The convergence is that notions of 'individualism', 'humanism', 'feminism', 'radicalism' do not originate solely in Western modernity, are not universally applicable in their Western form, and that their possibly richer and more empowering contents are particularly exemplified in poor Bengali people's heterodoxy; concomitantly, that such heterodoxy is not merely reactive 'resistance' or 'opposition' of 'subaltern' categories to dominant power-structures, but rather that its very humanity is, on its own terms, more pro-actively universal and encompassing. These crucial realisations compelled me into explorations well beyond monographic treatment of Bengali heterodoxy per se - into dimensions of 'development' and 'poverty' that have everything to do with the dangerously imbalanced dialectics of , modern' versus 'other' meanings of , being human'. This, and my positioning, produce the major difference between Openshaw's and my treatment of our shared fin- dings: I explore a nature-culture of the Feminine, the Goddess, the Mother, Nature - figures not salient in Openshaw's vision of women of the Baul world as 'ordinary', 'unidealised' and far removed from the traditional goddess.
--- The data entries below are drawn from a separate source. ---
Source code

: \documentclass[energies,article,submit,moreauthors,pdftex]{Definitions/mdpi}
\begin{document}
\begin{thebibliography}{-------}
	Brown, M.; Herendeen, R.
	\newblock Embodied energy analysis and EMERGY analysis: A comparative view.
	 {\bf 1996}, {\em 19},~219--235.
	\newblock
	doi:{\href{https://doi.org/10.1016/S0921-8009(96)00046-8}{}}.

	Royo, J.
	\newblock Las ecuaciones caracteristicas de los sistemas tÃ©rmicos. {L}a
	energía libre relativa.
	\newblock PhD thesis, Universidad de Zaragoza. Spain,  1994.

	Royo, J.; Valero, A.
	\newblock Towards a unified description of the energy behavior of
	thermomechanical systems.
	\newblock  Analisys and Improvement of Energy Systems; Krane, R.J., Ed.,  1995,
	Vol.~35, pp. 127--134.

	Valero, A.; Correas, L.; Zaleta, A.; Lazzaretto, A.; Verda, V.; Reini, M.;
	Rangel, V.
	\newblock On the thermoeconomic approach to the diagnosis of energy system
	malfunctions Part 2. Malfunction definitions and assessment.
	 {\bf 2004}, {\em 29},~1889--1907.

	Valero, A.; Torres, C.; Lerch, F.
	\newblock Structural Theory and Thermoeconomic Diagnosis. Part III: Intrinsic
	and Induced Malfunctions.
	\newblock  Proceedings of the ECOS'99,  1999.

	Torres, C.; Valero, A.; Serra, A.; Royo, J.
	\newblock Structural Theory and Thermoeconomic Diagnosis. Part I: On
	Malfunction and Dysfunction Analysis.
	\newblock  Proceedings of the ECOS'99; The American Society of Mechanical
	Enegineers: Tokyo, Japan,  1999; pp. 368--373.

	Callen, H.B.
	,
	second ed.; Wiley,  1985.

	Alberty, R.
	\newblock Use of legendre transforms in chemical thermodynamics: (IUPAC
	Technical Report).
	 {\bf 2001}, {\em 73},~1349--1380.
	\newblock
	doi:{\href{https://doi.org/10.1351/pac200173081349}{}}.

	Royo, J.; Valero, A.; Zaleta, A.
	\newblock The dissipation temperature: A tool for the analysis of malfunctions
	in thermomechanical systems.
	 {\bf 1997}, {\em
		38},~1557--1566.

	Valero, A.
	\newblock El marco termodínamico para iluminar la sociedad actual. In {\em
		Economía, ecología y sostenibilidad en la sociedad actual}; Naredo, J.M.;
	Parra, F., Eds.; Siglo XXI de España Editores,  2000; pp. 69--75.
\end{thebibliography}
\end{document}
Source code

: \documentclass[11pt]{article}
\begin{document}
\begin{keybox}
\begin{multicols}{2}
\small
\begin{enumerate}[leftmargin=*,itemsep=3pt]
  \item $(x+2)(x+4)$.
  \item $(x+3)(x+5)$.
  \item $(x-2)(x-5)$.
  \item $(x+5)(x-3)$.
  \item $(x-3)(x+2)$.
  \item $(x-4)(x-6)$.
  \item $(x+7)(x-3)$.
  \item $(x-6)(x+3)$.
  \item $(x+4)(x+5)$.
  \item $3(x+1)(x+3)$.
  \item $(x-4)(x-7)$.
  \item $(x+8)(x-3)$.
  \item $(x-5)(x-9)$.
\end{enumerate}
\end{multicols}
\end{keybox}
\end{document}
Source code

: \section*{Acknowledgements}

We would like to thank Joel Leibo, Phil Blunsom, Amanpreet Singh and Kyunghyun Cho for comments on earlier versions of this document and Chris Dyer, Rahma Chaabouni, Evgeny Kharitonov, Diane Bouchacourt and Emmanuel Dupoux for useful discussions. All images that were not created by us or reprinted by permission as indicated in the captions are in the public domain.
Her field-work, in the 1980s, allowed her to encounter women who had real agency, possibly obscuring the existence of the many others who were, or would become, powerless in the 1990s, the time of my field-work that coincided with the full unleashing of 'development' -related 'poverty' under globalisation. Roughly summarised, Openshaw found women who were human, I found a majority who were reduced to less-than-humanity. Openshaw does say, without much further elaboration, that the Baul universe is far less clear about female than about male humanity - this gap has been my core challenge. It compelled me to accept the reality of the Goddess in women, and to see in her the full complexity denied her by modern mind-sets. In this sense, I have had to overcome the secularist modern mind's reticence about 'religion' and 'divinity', to know these to be, in grassroots indianiry, part and parcel of humanity - precisely the stuff of Bengali heterodoxy's indissociable spirituality-and-materiality that is truly embodied, humbly and loftily, very far from the agendas of official 'religions' that are, in a Baul sense, less than fully religious.